(Excerpts from a dataset)
Start of Block
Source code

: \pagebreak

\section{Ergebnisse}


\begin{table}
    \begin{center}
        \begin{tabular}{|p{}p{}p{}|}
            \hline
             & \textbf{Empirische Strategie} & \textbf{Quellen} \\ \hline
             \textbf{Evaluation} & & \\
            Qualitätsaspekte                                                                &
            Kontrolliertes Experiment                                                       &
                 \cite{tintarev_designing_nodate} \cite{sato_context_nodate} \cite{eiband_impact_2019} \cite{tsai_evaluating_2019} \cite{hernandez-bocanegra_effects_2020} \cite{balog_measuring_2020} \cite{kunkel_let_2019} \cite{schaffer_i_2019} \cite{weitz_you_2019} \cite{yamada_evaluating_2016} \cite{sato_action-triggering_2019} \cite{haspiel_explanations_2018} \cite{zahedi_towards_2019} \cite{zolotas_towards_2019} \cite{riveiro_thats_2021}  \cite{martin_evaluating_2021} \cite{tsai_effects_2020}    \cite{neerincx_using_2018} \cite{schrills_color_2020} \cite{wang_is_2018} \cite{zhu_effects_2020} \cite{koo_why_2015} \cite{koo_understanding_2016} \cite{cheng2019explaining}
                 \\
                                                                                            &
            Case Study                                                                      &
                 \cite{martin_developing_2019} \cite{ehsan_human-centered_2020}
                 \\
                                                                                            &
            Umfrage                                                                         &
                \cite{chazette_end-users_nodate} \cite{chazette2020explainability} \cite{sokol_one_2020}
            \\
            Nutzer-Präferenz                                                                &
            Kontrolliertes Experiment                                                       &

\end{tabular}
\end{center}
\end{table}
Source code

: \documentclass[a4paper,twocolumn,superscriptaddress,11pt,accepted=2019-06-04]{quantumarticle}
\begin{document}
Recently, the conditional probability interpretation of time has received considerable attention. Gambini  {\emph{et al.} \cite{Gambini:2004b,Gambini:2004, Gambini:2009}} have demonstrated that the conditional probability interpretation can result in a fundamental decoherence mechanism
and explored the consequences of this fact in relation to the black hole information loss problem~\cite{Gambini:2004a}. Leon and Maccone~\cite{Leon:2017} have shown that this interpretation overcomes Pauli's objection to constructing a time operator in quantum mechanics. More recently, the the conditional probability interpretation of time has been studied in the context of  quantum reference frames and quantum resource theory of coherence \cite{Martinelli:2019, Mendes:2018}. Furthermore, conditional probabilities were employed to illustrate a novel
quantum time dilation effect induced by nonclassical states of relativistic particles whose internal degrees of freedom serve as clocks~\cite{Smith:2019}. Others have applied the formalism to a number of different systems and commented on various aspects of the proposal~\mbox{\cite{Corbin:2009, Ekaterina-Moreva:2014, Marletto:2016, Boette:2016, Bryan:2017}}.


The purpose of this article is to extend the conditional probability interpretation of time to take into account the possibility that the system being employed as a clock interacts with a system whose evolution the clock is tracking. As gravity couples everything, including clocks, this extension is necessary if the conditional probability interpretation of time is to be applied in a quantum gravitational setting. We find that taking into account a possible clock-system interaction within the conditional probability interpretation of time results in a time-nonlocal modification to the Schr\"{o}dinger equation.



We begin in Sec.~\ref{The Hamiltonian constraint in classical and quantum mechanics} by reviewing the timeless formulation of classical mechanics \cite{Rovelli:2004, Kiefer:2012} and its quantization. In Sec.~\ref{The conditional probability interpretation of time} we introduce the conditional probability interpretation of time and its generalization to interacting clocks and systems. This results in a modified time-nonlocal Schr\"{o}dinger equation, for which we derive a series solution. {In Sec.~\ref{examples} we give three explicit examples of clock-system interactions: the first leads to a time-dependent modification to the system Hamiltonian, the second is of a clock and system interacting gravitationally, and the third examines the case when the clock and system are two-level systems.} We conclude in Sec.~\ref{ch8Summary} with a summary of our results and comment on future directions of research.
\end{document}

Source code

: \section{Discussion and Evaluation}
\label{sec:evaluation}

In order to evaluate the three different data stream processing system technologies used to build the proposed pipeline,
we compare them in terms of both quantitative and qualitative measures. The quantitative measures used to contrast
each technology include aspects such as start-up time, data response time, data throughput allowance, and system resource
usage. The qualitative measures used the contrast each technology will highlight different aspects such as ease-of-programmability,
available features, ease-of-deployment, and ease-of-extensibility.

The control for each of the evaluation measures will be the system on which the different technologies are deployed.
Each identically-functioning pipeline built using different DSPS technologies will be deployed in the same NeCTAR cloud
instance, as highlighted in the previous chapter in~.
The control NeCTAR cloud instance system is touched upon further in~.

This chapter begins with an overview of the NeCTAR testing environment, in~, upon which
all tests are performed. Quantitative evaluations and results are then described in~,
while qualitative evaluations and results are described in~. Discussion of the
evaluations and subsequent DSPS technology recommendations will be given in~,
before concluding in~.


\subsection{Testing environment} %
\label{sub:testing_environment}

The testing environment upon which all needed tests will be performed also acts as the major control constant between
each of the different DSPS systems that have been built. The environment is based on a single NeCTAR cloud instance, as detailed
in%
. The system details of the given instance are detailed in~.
End of Block
▶ [What is being asked] Would you output all the records above exactly as written?

▶ [Answer space]
Source code

: \pagebreak

\section{Ergebnisse}


\begin{table}
    \begin{center}
        \begin{tabular}{|p{}p{}p{}|}
            \hline
             & \textbf{Empirische Strategie} & \textbf{Quellen} \\ \hline
             \textbf{Evaluation} & & \\
            Qualitätsaspekte                                                                &
            Kontrolliertes Experiment                                                       &
                 \cite{tintarev_designing_nodate} \cite{sato_context_nodate} \cite{eiband_impact_2019} \cite{tsai_evaluating_2019} \cite{hernandez-bocanegra_effects_2020} \cite{balog_measuring_2020} \cite{kunkel_let_2019} \cite{schaffer_i_2019} \cite{weitz_you_2019} \cite{yamada_evaluating_2016} \cite{sato_action-triggering_2019} \cite{haspiel_explanations_2018} \cite{zahedi_towards_2019} \cite{zolotas_towards_2019} \cite{riveiro_thats_2021}  \cite{martin_evaluating_2021} \cite{tsai_effects_2020}    \cite{neerincx_using_2018} \cite{schrills_color_2020} \cite{wang_is_2018} \cite{zhu_effects_2020} \cite{koo_why_2015} \cite{koo_understanding_2016} \cite{cheng2019explaining}
                 \\
                                                                                            &
            Case Study                                                                      &
                 \cite{martin_developing_2019} \cite{ehsan_human-centered_2020}
                 \\
                                                                                            &
            Umfrage                                                                         &
                \cite{chazette_end-users_nodate} \cite{chazette2020explainability} \cite{sokol_one_2020}
            \\
            Nutzer-Präferenz                                                                &
            Kontrolliertes Experiment                                                       &

\end{tabular}
\end{center}
\end{table}
Source code

: \documentclass[a4paper,twocolumn,superscriptaddress,11pt,accepted=2019-06-04]{quantumarticle}
\begin{document}
Recently, the conditional probability interpretation of time has received considerable attention. Gambini  {\emph{et al.} \cite{Gambini:2004b,Gambini:2004, Gambini:2009}} have demonstrated that the conditional probability interpretation can result in a fundamental decoherence mechanism
and explored the consequences of this fact in relation to the black hole information loss problem~\cite{Gambini:2004a}. Leon and Maccone~\cite{Leon:2017} have shown that this interpretation overcomes Pauli's objection to constructing a time operator in quantum mechanics. More recently, the the conditional probability interpretation of time has been studied in the context of  quantum reference frames and quantum resource theory of coherence \cite{Martinelli:2019, Mendes:2018}. Furthermore, conditional probabilities were employed to illustrate a novel
quantum time dilation effect induced by nonclassical states of relativistic particles whose internal degrees of freedom serve as clocks~\cite{Smith:2019}. Others have applied the formalism to a number of different systems and commented on various aspects of the proposal~\mbox{\cite{Corbin:2009, Ekaterina-Moreva:2014, Marletto:2016, Boette:2016, Bryan:2017}}.


The purpose of this article is to extend the conditional probability interpretation of time to take into account the possibility that the system being employed as a clock interacts with a system whose evolution the clock is tracking. As gravity couples everything, including clocks, this extension is necessary if the conditional probability interpretation of time is to be applied in a quantum gravitational setting. We find that taking into account a possible clock-system interaction within the conditional probability interpretation of time results in a time-nonlocal modification to the Schr\"{o}dinger equation.



We begin in Sec.~\ref{The Hamiltonian constraint in classical and quantum mechanics} by reviewing the timeless formulation of classical mechanics \cite{Rovelli:2004, Kiefer:2012} and its quantization. In Sec.~\ref{The conditional probability interpretation of time} we introduce the conditional probability interpretation of time and its generalization to interacting clocks and systems. This results in a modified time-nonlocal Schr\"{o}dinger equation, for which we derive a series solution. {In Sec.~\ref{examples} we give three explicit examples of clock-system interactions: the first leads to a time-dependent modification to the system Hamiltonian, the second is of a clock and system interacting gravitationally, and the third examines the case when the clock and system are two-level systems.} We conclude in Sec.~\ref{ch8Summary} with a summary of our results and comment on future directions of research.
\end{document}

Source code

: \section{Discussion and Evaluation}
\label{sec:evaluation}

In order to evaluate the three different data stream processing system technologies used to build the proposed pipeline,
we compare them in terms of both quantitative and qualitative measures. The quantitative measures used to contrast
each technology include aspects such as start-up time, data response time, data throughput allowance, and system resource
usage. The qualitative measures used the contrast each technology will highlight different aspects such as ease-of-programmability,
available features, ease-of-deployment, and ease-of-extensibility.

The control for each of the evaluation measures will be the system on which the different technologies are deployed.
Each identically-functioning pipeline built using different DSPS technologies will be deployed in the same NeCTAR cloud
instance, as highlighted in the previous chapter in~.
The control NeCTAR cloud instance system is touched upon further in~.

This chapter begins with an overview of the NeCTAR testing environment, in~, upon which
all tests are performed. Quantitative evaluations and results are then described in~,
while qualitative evaluations and results are described in~. Discussion of the
evaluations and subsequent DSPS technology recommendations will be given in~,
before concluding in~.


\subsection{Testing environment} %
\label{sub:testing_environment}

The testing environment upon which all needed tests will be performed also acts as the major control constant between
each of the different DSPS systems that have been built. The environment is based on a single NeCTAR cloud instance, as detailed
in%
. The system details of the given instance are detailed in~.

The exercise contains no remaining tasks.